Well, I'm back for a little bit. I got my laptop and preparing for college is very draining. It seems like there is always something more for me to do, and it's not helping me be anymore prepared. It's kind of scary. This is where it begins. Either you fly or die. I think that's the advantage I have. I don't like to fail. If it looks like I'm getting ready to fail, I go to extreme lengths to get away from that which seems is trying to bring me down. But while getting ready for anything important, you also have to be able to have fun. So I've been doing my best to have my share of fun. Recently I went to my friend Heather's house for a get together. It was to celebrate her coming birthday and to see each other one last time before we all go our seperate ways.

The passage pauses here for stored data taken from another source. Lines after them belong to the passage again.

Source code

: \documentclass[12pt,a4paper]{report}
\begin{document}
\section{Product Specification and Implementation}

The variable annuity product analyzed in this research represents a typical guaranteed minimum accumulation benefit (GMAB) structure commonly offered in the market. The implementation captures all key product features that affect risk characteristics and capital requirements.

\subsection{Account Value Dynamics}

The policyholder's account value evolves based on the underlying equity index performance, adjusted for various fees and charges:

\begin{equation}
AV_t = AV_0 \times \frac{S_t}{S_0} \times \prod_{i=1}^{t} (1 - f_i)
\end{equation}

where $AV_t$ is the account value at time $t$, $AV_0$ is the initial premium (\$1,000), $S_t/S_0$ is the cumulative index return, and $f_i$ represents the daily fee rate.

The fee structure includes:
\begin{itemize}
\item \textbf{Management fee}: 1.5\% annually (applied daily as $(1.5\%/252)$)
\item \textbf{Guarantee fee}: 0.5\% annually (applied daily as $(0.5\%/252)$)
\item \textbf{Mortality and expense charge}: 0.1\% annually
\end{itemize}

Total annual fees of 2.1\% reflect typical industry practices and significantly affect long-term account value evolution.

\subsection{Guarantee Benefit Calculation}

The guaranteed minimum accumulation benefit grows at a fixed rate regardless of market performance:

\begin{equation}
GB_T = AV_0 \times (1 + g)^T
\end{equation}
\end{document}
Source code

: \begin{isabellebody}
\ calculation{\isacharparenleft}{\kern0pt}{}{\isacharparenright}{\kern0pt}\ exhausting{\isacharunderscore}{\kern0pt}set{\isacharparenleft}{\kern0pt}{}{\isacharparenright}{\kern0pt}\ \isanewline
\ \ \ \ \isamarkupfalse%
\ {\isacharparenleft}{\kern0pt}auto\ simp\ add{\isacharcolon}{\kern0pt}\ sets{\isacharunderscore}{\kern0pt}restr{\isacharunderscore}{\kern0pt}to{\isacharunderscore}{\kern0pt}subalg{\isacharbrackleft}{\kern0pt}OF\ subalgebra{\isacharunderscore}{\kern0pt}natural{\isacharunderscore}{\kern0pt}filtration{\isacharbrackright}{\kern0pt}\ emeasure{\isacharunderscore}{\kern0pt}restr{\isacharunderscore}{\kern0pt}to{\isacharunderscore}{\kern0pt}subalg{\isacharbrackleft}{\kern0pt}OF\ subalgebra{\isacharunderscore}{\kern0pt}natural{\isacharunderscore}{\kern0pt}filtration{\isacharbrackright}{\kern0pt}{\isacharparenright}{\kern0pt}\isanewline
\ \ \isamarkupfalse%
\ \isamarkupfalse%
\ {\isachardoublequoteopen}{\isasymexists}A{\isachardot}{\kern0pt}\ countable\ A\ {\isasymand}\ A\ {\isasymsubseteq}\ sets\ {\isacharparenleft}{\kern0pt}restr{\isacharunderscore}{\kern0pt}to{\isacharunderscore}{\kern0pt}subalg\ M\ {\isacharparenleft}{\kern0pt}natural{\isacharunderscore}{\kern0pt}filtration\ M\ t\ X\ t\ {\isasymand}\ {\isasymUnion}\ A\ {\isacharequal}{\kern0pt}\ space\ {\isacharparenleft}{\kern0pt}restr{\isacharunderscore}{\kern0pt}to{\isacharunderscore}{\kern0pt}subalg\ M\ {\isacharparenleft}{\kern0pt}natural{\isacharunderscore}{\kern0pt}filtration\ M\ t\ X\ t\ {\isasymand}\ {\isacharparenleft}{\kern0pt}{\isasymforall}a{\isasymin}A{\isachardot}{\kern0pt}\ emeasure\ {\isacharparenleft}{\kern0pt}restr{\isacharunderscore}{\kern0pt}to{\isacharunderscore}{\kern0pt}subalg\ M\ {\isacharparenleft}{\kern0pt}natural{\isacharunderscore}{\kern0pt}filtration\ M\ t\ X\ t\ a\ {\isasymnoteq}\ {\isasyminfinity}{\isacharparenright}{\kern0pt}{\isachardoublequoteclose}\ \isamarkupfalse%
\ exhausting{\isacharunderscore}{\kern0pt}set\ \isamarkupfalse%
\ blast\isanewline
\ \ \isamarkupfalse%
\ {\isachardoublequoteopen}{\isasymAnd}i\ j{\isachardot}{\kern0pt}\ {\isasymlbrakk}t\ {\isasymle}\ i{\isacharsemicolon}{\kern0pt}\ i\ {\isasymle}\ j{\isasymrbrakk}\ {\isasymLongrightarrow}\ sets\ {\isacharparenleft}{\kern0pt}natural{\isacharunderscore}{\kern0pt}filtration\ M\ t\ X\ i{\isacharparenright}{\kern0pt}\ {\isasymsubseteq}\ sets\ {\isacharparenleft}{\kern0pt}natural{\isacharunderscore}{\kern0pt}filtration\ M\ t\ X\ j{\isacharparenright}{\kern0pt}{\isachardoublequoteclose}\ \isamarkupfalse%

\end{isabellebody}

My friendship with Heather is a strange one for me. I've always kept people at a relatively far distance. Enough to kind of get to know me on a superficial level. Heather is the only person I've met that has stormed past whatever superficial barriers I put in front of her. She does a lot of the same things with the people around her, so a quick and deep friendship developed with ease. Well Heather has a boyfriend. She never really had a relationship before him. She claims to one, but from what I've pieced together, that one was the guy she is currently dating, but for a short time. But as the case with most teenage couples, that sexual tension was there, and I've had the feeling that there was going to be something going on there pretty quickly. I'm not saying I know what she has done, nor is it my place to judge. Thank God! Anyways, she was talking to her girlfriends about whatever activity it was that she had engaged in for a good long time. Later when the girls came up to join Michael and me (the only guys there), they wanted to continue this discussion, but Heather wasn't comfortable with me in the room. So I left the room to go play solitaire. It's no skin off my back. Anyways, Heather follows me to the other room. We go into this discussion about our activites. Not deep detail, granted there aren't many true stories nor many details about I could go into about what I've done. Anyways, that question came to me. "Have you ever had sex?" Nope, if it ends in the word sex, I haven't done it.

Why is this a shock to some? My lord says that premarital sex is wrong. I want to follow my Lord's path. If he can live his whole life without the touch of a girl, then I think I can wait for the girl that is right for me. The one that I don't mind going out and giving my life savings and a loan just to buy her the ring she deserves. The one I've waited, and will wait, my whole life for. I have faith that this plan of his will take me down the right path. It's just a little scary, especially when control of our lives seems to be in everyone else's control but our own. Anways, sorry about the journal/editorial entry. I promise that I'll try to give other my other writings a less preacher tone. Take care and god bless to whoever reads this.